== The task ==
Return every line of the listing below so that it matches the original exactly.

== Provided records ==
=====
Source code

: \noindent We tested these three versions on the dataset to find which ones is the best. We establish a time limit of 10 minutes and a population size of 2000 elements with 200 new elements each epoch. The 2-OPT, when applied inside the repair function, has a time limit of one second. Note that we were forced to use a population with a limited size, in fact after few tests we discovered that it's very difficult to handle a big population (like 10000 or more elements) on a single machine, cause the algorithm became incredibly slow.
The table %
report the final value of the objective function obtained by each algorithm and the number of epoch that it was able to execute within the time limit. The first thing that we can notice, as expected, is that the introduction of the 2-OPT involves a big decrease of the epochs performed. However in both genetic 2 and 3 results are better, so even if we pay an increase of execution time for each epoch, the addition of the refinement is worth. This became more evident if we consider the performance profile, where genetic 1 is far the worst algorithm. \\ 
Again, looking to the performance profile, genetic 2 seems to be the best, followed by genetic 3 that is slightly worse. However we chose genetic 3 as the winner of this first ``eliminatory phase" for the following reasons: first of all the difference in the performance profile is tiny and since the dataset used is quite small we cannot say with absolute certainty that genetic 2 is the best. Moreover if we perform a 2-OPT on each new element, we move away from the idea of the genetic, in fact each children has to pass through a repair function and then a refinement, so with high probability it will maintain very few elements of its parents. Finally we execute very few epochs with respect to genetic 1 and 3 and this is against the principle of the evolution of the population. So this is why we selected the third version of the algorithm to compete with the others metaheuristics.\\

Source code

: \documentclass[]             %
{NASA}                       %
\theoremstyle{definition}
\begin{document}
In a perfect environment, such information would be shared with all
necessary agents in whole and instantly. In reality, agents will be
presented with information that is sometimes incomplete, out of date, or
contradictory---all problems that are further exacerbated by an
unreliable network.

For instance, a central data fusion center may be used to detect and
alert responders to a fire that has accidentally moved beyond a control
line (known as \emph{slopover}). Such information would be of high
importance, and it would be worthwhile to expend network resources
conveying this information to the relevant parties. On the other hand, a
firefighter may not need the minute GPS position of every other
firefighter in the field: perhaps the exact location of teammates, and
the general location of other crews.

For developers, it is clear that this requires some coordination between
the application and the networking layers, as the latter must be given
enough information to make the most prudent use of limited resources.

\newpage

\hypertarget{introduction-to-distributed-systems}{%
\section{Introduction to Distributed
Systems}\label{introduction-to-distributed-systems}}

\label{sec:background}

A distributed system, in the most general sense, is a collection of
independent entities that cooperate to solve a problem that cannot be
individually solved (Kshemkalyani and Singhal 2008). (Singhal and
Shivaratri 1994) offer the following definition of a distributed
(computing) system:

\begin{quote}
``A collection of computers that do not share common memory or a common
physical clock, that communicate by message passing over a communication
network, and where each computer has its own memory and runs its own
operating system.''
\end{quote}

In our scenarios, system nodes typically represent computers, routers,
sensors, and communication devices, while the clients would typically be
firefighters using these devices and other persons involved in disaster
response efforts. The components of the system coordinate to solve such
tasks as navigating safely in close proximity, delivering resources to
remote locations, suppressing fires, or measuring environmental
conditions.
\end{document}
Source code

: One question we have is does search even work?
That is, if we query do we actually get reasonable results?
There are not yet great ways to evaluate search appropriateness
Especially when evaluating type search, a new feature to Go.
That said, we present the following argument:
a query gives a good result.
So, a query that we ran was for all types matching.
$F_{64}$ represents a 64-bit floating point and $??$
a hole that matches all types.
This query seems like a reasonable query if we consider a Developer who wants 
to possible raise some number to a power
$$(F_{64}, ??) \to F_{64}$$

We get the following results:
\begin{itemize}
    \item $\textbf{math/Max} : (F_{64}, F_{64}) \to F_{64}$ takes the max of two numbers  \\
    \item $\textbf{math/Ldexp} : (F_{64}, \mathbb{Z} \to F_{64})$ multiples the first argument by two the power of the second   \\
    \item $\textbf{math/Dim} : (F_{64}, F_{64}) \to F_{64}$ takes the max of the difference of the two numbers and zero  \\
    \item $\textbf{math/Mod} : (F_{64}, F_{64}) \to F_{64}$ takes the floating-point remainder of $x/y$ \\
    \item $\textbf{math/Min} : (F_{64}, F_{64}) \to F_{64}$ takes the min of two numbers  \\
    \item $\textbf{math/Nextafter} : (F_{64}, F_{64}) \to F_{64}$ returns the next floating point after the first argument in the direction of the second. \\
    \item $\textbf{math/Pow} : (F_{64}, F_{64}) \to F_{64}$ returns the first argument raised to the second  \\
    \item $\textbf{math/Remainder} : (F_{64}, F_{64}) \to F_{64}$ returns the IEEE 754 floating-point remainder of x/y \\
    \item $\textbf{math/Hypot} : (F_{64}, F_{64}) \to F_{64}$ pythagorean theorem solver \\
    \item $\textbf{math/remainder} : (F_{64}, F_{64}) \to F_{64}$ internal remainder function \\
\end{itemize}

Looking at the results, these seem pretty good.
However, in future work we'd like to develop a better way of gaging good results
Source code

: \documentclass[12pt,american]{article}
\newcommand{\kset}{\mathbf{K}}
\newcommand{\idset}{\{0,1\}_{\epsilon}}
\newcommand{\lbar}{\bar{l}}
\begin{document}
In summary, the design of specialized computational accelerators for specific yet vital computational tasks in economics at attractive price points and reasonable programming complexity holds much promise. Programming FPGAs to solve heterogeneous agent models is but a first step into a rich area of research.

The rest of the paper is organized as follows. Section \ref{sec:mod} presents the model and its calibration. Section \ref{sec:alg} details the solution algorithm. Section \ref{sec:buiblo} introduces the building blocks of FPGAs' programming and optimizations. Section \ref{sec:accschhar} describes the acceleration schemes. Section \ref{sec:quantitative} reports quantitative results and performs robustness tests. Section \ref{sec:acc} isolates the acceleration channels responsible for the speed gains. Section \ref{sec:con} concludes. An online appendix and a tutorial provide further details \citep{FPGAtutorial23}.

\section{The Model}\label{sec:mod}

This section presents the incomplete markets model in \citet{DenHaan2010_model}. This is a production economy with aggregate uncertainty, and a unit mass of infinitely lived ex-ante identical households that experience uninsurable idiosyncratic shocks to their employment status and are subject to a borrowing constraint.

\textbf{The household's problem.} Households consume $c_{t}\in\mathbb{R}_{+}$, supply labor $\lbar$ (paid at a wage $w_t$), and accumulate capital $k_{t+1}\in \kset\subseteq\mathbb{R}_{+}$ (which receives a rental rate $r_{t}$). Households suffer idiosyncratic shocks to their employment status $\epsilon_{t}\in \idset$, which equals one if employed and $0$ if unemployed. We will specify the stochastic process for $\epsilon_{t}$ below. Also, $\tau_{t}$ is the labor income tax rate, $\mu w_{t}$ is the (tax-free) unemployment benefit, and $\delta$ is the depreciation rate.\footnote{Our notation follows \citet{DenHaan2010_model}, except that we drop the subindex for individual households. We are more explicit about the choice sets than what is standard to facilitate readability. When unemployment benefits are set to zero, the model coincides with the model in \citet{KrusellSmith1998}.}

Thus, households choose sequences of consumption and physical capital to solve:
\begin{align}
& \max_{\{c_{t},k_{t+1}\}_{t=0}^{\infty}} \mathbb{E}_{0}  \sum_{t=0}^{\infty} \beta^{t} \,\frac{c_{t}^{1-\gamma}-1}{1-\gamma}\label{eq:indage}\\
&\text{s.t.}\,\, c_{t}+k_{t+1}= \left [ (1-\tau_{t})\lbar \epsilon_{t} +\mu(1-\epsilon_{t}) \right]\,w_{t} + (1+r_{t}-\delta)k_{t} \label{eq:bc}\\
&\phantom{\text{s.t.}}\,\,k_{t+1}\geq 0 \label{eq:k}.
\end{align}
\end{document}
=====
== Your solution ==
Source code

: \noindent We tested these three versions on the dataset to find which ones is the best. We establish a time limit of 10 minutes and a population size of 2000 elements with 200 new elements each epoch. The 2-OPT, when applied inside the repair function, has a time limit of one second. Note that we were forced to use a population with a limited size, in fact after few tests we discovered that it's very difficult to handle a big population (like 10000 or more elements) on a single machine, cause the algorithm became incredibly slow.
The table %
report the final value of the objective function obtained by each algorithm and the number of epoch that it was able to execute within the time limit. The first thing that we can notice, as expected, is that the introduction of the 2-OPT involves a big decrease of the epochs performed. However in both genetic 2 and 3 results are better, so even if we pay an increase of execution time for each epoch, the addition of the refinement is worth. This became more evident if we consider the performance profile, where genetic 1 is far the worst algorithm. \\ 
Again, looking to the performance profile, genetic 2 seems to be the best, followed by genetic 3 that is slightly worse. However we chose genetic 3 as the winner of this first ``eliminatory phase" for the following reasons: first of all the difference in the performance profile is tiny and since the dataset used is quite small we cannot say with absolute certainty that genetic 2 is the best. Moreover if we perform a 2-OPT on each new element, we move away from the idea of the genetic, in fact each children has to pass through a repair function and then a refinement, so with high probability it will maintain very few elements of its parents. Finally we execute very few epochs with respect to genetic 1 and 3 and this is against the principle of the evolution of the population. So this is why we selected the third version of the algorithm to compete with the others metaheuristics.\\

Source code

: \documentclass[]             %
{NASA}                       %
\theoremstyle{definition}
\begin{document}
In a perfect environment, such information would be shared with all
necessary agents in whole and instantly. In reality, agents will be
presented with information that is sometimes incomplete, out of date, or
contradictory---all problems that are further exacerbated by an
unreliable network.

For instance, a central data fusion center may be used to detect and
alert responders to a fire that has accidentally moved beyond a control
line (known as \emph{slopover}). Such information would be of high
importance, and it would be worthwhile to expend network resources
conveying this information to the relevant parties. On the other hand, a
firefighter may not need the minute GPS position of every other
firefighter in the field: perhaps the exact location of teammates, and
the general location of other crews.

For developers, it is clear that this requires some coordination between
the application and the networking layers, as the latter must be given
enough information to make the most prudent use of limited resources.

\newpage

\hypertarget{introduction-to-distributed-systems}{%
\section{Introduction to Distributed
Systems}\label{introduction-to-distributed-systems}}

\label{sec:background}

A distributed system, in the most general sense, is a collection of
independent entities that cooperate to solve a problem that cannot be
individually solved (Kshemkalyani and Singhal 2008). (Singhal and
Shivaratri 1994) offer the following definition of a distributed
(computing) system:

\begin{quote}
``A collection of computers that do not share common memory or a common
physical clock, that communicate by message passing over a communication
network, and where each computer has its own memory and runs its own
operating system.''
\end{quote}

In our scenarios, system nodes typically represent computers, routers,
sensors, and communication devices, while the clients would typically be
firefighters using these devices and other persons involved in disaster
response efforts. The components of the system coordinate to solve such
tasks as navigating safely in close proximity, delivering resources to
remote locations, suppressing fires, or measuring environmental
conditions.
\end{document}
Source code

: One question we have is does search even work?
That is, if we query do we actually get reasonable results?
There are not yet great ways to evaluate search appropriateness
Especially when evaluating type search, a new feature to Go.
That said, we present the following argument:
a query gives a good result.
So, a query that we ran was for all types matching.
$F_{64}$ represents a 64-bit floating point and $??$
a hole that matches all types.
This query seems like a reasonable query if we consider a Developer who wants 
to possible raise some number to a power
$$(F_{64}, ??) \to F_{64}$$

We get the following results:
\begin{itemize}
    \item $\textbf{math/Max} : (F_{64}, F_{64}) \to F_{64}$ takes the max of two numbers  \\
    \item $\textbf{math/Ldexp} : (F_{64}, \mathbb{Z} \to F_{64})$ multiples the first argument by two the power of the second   \\
    \item $\textbf{math/Dim} : (F_{64}, F_{64}) \to F_{64}$ takes the max of the difference of the two numbers and zero  \\
    \item $\textbf{math/Mod} : (F_{64}, F_{64}) \to F_{64}$ takes the floating-point remainder of $x/y$ \\
    \item $\textbf{math/Min} : (F_{64}, F_{64}) \to F_{64}$ takes the min of two numbers  \\
    \item $\textbf{math/Nextafter} : (F_{64}, F_{64}) \to F_{64}$ returns the next floating point after the first argument in the direction of the second. \\
    \item $\textbf{math/Pow} : (F_{64}, F_{64}) \to F_{64}$ returns the first argument raised to the second  \\
    \item $\textbf{math/Remainder} : (F_{64}, F_{64}) \to F_{64}$ returns the IEEE 754 floating-point remainder of x/y \\
    \item $\textbf{math/Hypot} : (F_{64}, F_{64}) \to F_{64}$ pythagorean theorem solver \\
    \item $\textbf{math/remainder} : (F_{64}, F_{64}) \to F_{64}$ internal remainder function \\
\end{itemize}

Looking at the results, these seem pretty good.
However, in future work we'd like to develop a better way of gaging good results
Source code

: \documentclass[12pt,american]{article}
\newcommand{\kset}{\mathbf{K}}
\newcommand{\idset}{\{0,1\}_{\epsilon}}
\newcommand{\lbar}{\bar{l}}
\begin{document}
In summary, the design of specialized computational accelerators for specific yet vital computational tasks in economics at attractive price points and reasonable programming complexity holds much promise. Programming FPGAs to solve heterogeneous agent models is but a first step into a rich area of research.

The rest of the paper is organized as follows. Section \ref{sec:mod} presents the model and its calibration. Section \ref{sec:alg} details the solution algorithm. Section \ref{sec:buiblo} introduces the building blocks of FPGAs' programming and optimizations. Section \ref{sec:accschhar} describes the acceleration schemes. Section \ref{sec:quantitative} reports quantitative results and performs robustness tests. Section \ref{sec:acc} isolates the acceleration channels responsible for the speed gains. Section \ref{sec:con} concludes. An online appendix and a tutorial provide further details \citep{FPGAtutorial23}.

\section{The Model}\label{sec:mod}

This section presents the incomplete markets model in \citet{DenHaan2010_model}. This is a production economy with aggregate uncertainty, and a unit mass of infinitely lived ex-ante identical households that experience uninsurable idiosyncratic shocks to their employment status and are subject to a borrowing constraint.

\textbf{The household's problem.} Households consume $c_{t}\in\mathbb{R}_{+}$, supply labor $\lbar$ (paid at a wage $w_t$), and accumulate capital $k_{t+1}\in \kset\subseteq\mathbb{R}_{+}$ (which receives a rental rate $r_{t}$). Households suffer idiosyncratic shocks to their employment status $\epsilon_{t}\in \idset$, which equals one if employed and $0$ if unemployed. We will specify the stochastic process for $\epsilon_{t}$ below. Also, $\tau_{t}$ is the labor income tax rate, $\mu w_{t}$ is the (tax-free) unemployment benefit, and $\delta$ is the depreciation rate.\footnote{Our notation follows \citet{DenHaan2010_model}, except that we drop the subindex for individual households. We are more explicit about the choice sets than what is standard to facilitate readability. When unemployment benefits are set to zero, the model coincides with the model in \citet{KrusellSmith1998}.}

Thus, households choose sequences of consumption and physical capital to solve:
\begin{align}
& \max_{\{c_{t},k_{t+1}\}_{t=0}^{\infty}} \mathbb{E}_{0}  \sum_{t=0}^{\infty} \beta^{t} \,\frac{c_{t}^{1-\gamma}-1}{1-\gamma}\label{eq:indage}\\
&\text{s.t.}\,\, c_{t}+k_{t+1}= \left [ (1-\tau_{t})\lbar \epsilon_{t} +\mu(1-\epsilon_{t}) \right]\,w_{t} + (1+r_{t}-\delta)k_{t} \label{eq:bc}\\
&\phantom{\text{s.t.}}\,\,k_{t+1}\geq 0 \label{eq:k}.
\end{align}
\end{document}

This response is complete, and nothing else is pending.